As the Internet nudges print media to the side and encourages the increased use of television, computers, or mobile phones for the collection of knowledge and entertainment, the question, “How does technology affect learning?” has achieved a higher standing in the minds of parents and educators. And, although the concern is raised, there continues to be a lack of guidance for the use of mobile learning with children. This is partly due to the lack of a “widely accepted learning theory for mobile technologies, which in turn “hampers the effective assessment, pedagogy, and design of new applications for learning.” (1)

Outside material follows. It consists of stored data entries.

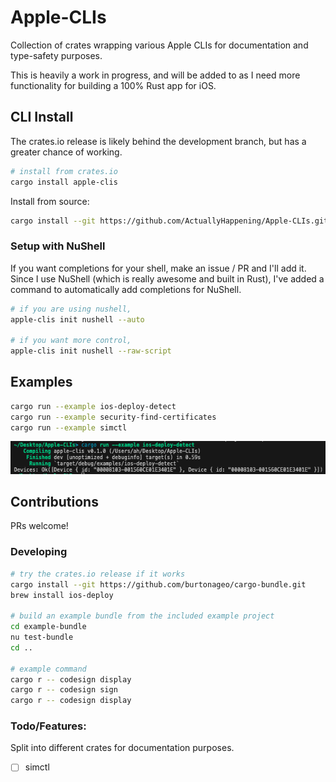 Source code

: # Apple-CLIs
Collection of crates wrapping various Apple CLIs for documentation and type-safety purposes.

This is heavily a work in progress, and will be added to as I need more functionality for building a 100% Rust app for iOS.

## CLI Install
The crates.io release is likely behind the development branch, but has a greater chance of working.
```sh
# install from crates.io
cargo install apple-clis
```

Install from source:
```sh
cargo install --git https://github.com/ActuallyHappening/Apple-CLIs.git apple-clis
```

### Setup with NuShell
If you want completions for your shell, make an issue / PR and I'll add it.
Since I use NuShell (which is really awesome and built in Rust), I've added a command to automatically add completions for NuShell.
```zsh
# if you are using nushell,
apple-clis init nushell --auto

# if you want more control,
apple-clis init nushell --raw-script
```

## Examples
```sh
cargo run --example ios-deploy-detect
cargo run --example security-find-certificates
cargo run --example simctl
```

![Example `ios-deploy --detect`](docs/ios-deploy-detect.png)

## Contributions
PRs welcome!

### Developing
```sh
# try the crates.io release if it works
cargo install --git https://github.com/burtonageo/cargo-bundle.git
brew install ios-deploy

# build an example bundle from the included example project
cd example-bundle
nu test-bundle
cd ..

# example command
cargo r -- codesign display
cargo r -- codesign sign
cargo r -- codesign display
```

### Todo/Features:
Split into different crates for documentation purposes.
- [ ] simctl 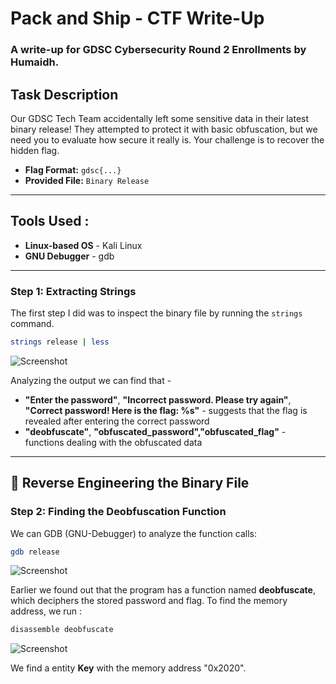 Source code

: # Pack and Ship - CTF Write-Up
### A write-up for GDSC Cybersecurity Round 2 Enrollments by Humaidh.

## Task Description

Our GDSC Tech Team accidentally left some sensitive data in their latest binary release! They attempted to protect it with basic obfuscation, but we need you to evaluate how secure it really is. Your challenge is to recover the hidden flag.

- **Flag Format:** `gdsc{...}`
- **Provided File:** `Binary Release`

---

## Tools Used :
- **Linux-based OS**  - Kali Linux
- **GNU Debugger** - gdb
---
### **Step 1: Extracting Strings**

The first step I did was to inspect the binary file by running the ``strings`` command.

```sh
strings release | less
```
![Screenshot](https://i.imgur.com/OL5xnfz.png)

Analyzing the output we can find that -
- **"Enter the password"**, **"Incorrect password. Please try again"**, **"Correct password! Here is the flag: %s"** - suggests that the flag is revealed after entering the correct password
- **"deobfuscate"**, **"obfuscated\_password","obfuscated\_flag"**  - functions dealing with the obfuscated data
---
## 🔧 Reverse Engineering the Binary File

### **Step 2: Finding the Deobfuscation Function**

We can GDB (GNU-Debugger) to analyze the function calls:

```sh
gdb release
```
![Screenshot](https://i.imgur.com/cXs1zON.png)

Earlier we found out that the program has a function named **deobfuscate**, which deciphers the stored password and flag. To find the memory address, we run :

```sh
disassemble deobfuscate
```
![Screenshot](https://i.imgur.com/YP4dVQW.png)

We find a entity **Key** with the memory address "0x2020".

While mobile learning provides “an environment of anytime, anywhere learning” made possible through an interconnecting flow of information between technologies, the production of these “learning tools” does not reflect a consistent theory for teaching and learning effectiveness. (2) The future promises a digital literacy that will toss out the linear learning forced on us through paper text and afford our children the opportunity to learn through e-books, augmented reality and game-based technologies, and computing devices that utilize gesture-based (movement and touch) technology. (2) The effects of these promised treasures, however, are yet to be realized as the divide between the producers’ creations and the consumers’ developmental needs remains a wide one, and the implications for education and cultivation of informed educators on the uses of digital literacy tools in their classrooms continue to be investigated. (1) (Part 3: pages 23-27)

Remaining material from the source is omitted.